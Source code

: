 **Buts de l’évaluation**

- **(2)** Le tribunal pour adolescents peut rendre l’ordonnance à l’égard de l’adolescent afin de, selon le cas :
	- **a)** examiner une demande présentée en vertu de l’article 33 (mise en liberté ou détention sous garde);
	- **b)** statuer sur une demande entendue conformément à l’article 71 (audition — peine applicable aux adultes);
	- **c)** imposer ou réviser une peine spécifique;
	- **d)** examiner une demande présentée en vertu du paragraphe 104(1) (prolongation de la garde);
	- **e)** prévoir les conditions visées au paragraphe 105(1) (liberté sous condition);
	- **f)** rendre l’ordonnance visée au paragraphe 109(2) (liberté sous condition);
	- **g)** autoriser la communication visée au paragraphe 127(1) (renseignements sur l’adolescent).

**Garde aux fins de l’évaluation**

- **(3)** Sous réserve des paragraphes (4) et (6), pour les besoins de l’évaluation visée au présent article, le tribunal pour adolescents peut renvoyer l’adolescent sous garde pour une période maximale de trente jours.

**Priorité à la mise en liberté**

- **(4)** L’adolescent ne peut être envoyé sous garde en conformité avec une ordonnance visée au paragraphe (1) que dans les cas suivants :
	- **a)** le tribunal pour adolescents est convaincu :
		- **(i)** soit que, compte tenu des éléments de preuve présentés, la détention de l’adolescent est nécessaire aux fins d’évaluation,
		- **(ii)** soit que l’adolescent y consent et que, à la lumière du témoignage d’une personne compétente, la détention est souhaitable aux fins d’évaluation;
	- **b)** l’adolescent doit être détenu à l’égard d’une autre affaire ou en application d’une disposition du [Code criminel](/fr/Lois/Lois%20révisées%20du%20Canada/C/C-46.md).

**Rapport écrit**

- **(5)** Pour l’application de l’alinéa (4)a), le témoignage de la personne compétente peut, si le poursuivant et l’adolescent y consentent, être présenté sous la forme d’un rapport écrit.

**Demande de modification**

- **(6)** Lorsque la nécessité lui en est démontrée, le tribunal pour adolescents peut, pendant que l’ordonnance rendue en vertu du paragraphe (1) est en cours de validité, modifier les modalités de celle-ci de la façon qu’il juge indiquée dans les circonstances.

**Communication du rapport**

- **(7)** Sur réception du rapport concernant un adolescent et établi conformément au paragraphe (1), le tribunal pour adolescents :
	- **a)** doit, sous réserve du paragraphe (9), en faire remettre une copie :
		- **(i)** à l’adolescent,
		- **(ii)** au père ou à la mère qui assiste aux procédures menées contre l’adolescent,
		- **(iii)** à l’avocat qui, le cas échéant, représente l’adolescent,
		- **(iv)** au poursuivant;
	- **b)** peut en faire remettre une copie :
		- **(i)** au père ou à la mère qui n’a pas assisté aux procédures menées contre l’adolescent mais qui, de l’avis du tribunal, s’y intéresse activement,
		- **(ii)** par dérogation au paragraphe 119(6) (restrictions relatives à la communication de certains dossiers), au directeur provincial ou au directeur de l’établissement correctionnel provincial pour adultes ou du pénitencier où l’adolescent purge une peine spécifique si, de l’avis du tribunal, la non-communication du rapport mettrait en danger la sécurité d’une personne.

**WHAT TO WORK ON:** From the data above, how many lines contain the word "égard"? Give the number alone.

**COMPLETED TASK:** 2